La canción de Robert Schumann
La seriedad del artista es una de las cosas más serias que hay. No todos los artistas la tienen, y muchos de los mejores no la necesitan. Pero los que la poseen o son poseídos por ella, vida y obra suman una demandante necesidad que debiera ser dos cuando menos. Robert Schumann fue presa de una canción incesante que lo obligaba a quererla mejor más allá de lo humanamente posible. Ambición similar a la del santo. El arte puro, las piezas de piano que pastan en el prado universal, a donde también Chopin llegaría, pero Schumann no podía ser nadie más que él mismo, aunque quisiera. La esquizofrenia era imposible.

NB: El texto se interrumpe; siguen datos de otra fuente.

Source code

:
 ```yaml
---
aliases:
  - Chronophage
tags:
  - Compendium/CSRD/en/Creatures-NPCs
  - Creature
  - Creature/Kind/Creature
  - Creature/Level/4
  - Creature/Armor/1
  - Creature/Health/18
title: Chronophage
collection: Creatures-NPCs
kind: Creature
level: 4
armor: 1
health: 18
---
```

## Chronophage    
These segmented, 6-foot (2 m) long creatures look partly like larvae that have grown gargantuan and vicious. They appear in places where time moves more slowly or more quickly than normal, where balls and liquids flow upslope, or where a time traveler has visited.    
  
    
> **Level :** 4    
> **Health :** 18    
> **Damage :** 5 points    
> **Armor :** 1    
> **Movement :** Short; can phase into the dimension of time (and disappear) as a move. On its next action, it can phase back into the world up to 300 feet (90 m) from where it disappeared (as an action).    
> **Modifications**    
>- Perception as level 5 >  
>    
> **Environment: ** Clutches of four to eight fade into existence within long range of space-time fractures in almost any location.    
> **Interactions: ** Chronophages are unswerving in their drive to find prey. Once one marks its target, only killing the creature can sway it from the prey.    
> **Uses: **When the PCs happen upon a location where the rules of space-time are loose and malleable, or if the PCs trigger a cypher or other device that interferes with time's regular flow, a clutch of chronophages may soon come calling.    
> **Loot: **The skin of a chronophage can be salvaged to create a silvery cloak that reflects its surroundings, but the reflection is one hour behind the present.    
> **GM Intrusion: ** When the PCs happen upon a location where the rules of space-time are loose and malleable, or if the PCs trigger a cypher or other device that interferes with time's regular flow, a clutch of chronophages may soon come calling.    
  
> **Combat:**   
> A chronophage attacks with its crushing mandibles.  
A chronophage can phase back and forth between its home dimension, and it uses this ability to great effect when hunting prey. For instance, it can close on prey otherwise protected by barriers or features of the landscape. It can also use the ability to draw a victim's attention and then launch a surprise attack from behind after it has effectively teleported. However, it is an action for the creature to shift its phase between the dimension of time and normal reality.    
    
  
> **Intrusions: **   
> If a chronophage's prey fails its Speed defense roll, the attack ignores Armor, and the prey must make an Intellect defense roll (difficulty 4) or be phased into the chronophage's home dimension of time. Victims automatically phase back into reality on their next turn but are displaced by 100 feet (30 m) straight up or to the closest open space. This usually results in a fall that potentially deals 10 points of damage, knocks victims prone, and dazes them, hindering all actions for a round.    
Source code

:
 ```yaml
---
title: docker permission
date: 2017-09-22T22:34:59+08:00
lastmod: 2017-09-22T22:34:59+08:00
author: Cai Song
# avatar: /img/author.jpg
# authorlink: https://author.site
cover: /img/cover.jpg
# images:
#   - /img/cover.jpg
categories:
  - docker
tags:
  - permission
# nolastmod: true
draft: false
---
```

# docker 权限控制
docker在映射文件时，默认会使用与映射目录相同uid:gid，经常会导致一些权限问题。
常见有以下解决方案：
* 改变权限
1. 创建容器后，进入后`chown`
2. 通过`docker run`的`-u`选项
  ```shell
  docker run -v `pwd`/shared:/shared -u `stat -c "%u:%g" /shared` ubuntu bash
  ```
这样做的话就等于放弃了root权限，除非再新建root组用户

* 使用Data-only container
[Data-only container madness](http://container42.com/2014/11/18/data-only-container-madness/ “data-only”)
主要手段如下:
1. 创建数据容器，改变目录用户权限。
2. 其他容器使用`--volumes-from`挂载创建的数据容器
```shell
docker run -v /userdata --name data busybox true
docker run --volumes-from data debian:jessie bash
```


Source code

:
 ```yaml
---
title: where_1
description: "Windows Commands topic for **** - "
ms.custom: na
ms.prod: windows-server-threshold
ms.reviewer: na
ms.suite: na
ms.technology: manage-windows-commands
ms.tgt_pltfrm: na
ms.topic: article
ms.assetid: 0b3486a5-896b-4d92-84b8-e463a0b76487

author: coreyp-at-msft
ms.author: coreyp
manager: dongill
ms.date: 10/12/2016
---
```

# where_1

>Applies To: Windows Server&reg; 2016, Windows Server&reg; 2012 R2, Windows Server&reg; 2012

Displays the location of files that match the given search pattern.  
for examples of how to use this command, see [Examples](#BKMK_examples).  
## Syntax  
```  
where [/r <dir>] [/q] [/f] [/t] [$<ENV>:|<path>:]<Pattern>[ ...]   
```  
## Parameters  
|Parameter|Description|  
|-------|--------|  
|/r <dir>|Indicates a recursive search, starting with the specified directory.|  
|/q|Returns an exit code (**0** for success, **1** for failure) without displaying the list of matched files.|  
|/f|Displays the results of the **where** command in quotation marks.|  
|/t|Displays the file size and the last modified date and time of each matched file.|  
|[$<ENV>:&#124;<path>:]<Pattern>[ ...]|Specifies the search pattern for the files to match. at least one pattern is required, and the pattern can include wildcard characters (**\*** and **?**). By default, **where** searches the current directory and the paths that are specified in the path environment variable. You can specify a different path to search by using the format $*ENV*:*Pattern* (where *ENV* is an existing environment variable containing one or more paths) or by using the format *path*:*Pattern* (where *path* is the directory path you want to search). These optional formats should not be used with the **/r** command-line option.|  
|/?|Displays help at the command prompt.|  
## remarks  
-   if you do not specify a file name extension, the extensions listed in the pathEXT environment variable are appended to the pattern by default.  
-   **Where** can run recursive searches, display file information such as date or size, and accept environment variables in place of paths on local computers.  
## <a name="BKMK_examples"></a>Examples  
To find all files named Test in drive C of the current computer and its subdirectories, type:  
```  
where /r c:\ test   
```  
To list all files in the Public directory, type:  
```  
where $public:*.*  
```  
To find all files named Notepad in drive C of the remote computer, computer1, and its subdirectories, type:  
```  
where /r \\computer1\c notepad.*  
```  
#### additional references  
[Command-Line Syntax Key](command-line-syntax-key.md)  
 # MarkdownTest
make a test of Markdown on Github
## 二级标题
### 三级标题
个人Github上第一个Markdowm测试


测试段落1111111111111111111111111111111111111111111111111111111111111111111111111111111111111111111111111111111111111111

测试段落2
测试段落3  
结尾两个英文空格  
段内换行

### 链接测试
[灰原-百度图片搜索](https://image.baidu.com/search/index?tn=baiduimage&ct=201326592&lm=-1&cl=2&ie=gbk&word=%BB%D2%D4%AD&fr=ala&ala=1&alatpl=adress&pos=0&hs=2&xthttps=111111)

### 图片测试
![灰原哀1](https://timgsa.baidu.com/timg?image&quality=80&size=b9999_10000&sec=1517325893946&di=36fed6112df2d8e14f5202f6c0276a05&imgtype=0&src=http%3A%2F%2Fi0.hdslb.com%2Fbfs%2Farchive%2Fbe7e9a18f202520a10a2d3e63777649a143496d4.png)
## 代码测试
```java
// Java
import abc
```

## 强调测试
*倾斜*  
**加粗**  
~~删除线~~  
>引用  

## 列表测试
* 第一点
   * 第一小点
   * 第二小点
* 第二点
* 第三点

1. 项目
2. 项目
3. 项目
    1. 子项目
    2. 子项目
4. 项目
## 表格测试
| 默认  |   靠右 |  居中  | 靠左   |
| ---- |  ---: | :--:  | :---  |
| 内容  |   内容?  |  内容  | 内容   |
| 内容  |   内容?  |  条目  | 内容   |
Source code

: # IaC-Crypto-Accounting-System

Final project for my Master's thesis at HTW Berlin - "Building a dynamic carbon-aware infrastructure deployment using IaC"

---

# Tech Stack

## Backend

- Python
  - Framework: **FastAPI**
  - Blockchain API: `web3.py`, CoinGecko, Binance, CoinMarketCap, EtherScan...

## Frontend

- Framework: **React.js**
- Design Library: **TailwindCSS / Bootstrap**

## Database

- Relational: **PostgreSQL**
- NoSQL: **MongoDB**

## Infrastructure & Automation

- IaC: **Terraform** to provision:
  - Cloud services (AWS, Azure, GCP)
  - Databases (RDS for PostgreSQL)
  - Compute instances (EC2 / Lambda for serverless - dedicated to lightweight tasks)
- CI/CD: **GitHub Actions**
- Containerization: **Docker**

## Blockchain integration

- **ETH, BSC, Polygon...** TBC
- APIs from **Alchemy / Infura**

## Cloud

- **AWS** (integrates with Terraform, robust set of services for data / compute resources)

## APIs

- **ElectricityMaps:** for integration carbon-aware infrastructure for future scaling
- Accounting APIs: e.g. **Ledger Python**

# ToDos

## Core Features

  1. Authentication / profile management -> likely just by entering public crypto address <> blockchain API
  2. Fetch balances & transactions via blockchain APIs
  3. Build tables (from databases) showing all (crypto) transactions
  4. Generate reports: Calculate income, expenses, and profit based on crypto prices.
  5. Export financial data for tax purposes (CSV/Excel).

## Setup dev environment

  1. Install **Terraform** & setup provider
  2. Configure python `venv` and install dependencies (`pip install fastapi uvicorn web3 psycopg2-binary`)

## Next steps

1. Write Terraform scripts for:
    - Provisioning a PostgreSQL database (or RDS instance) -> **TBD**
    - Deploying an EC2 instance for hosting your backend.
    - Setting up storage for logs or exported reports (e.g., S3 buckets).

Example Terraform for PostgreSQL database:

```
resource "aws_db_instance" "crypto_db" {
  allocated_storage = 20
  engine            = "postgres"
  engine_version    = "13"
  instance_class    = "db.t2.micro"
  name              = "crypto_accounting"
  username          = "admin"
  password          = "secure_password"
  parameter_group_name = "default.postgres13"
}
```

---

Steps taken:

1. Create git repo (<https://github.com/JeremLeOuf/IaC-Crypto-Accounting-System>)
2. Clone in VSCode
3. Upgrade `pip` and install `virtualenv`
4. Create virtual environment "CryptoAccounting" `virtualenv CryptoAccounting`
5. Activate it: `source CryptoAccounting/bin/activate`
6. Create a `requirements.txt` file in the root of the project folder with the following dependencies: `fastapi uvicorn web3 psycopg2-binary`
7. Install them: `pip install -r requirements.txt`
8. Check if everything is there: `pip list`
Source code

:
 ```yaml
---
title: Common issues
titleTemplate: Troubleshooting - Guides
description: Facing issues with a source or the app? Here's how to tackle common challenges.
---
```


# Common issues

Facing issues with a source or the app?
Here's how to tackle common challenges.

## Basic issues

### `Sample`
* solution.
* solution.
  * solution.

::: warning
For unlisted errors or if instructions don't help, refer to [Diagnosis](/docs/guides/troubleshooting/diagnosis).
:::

La carga del músico absoluto es grande, y devora como ninguna otra pasión del mundo, salvo el amor. Ya ven Schubert, más cabeza que cuerpo, y sin embargo invitado a episodios de ligereza y celebración, entre gente que libaba con y para él. Igual que Mozart, la pasión lo devoró enterito. Pero se dieron tiempo para sonreír en sus frágiles humanidades jóvenes.
No Schumann. En su caja de resonancia habitaban la ternura, la entereza, la emoción ante la naturaleza viva de un bosque, un lago, un paseo por las calles de Viena. La gravedad cruel de los dolores, la arrebatada luna fáustica que tanto daña la salud, peor que un mal hábito, como el tabaco o el alcohol. La lucidez estética que sabe distinguir una verdad de otra. El enamoramiento al límite de la intérprete de su alma, dominada ella misma por pasiones propias. Una cierta noción de Dios despiadada y pocas veces contemplativa.
Esto y más poblaba las comarcas de su música. No el humor. Si un allegro le abría paso a la forma sonata, había de ser affetuoso, y el final vivace, una obligación reparadora. Tenía lugar para la sonrisa los momentos de epifanía gozosa que, como todo poeta, Schumann siempre conoció, mas no para la risa, y mucho menos la carcajada, que es siempre tan hambrienta y desencajada.
Por sublime que fuera la gracia alcanzada, no lograba que le cayera en gracia.
Los dedos entorpecidos hacían que su mente necesitara otras manos, se pensara en su intérprete, la de los inagotables recursos expresivos, la virtuosa que las partituras de Robert Schumann necesitaban para existir. Hasta da risa.
Momento. Guardemos unos instantes el silencio. Multiplicó la poesía de su tiempo en lieder envidiables. Y nos alimenta el pecho con tantísimas canciones sin palabras. No recibió el reconocimiento que esperaba. ¿Cómo hubiera podido ser?
Pero se robó el fuego. Ni parvadas de buitres devorándole el hígado y las tripas por toda la eternidad, ni la burla de los envidiosos, ni los celos por su notable amada, ni el asalto final a su fortaleza interior le quitaron jamás lo bailado, la canción que se cumple.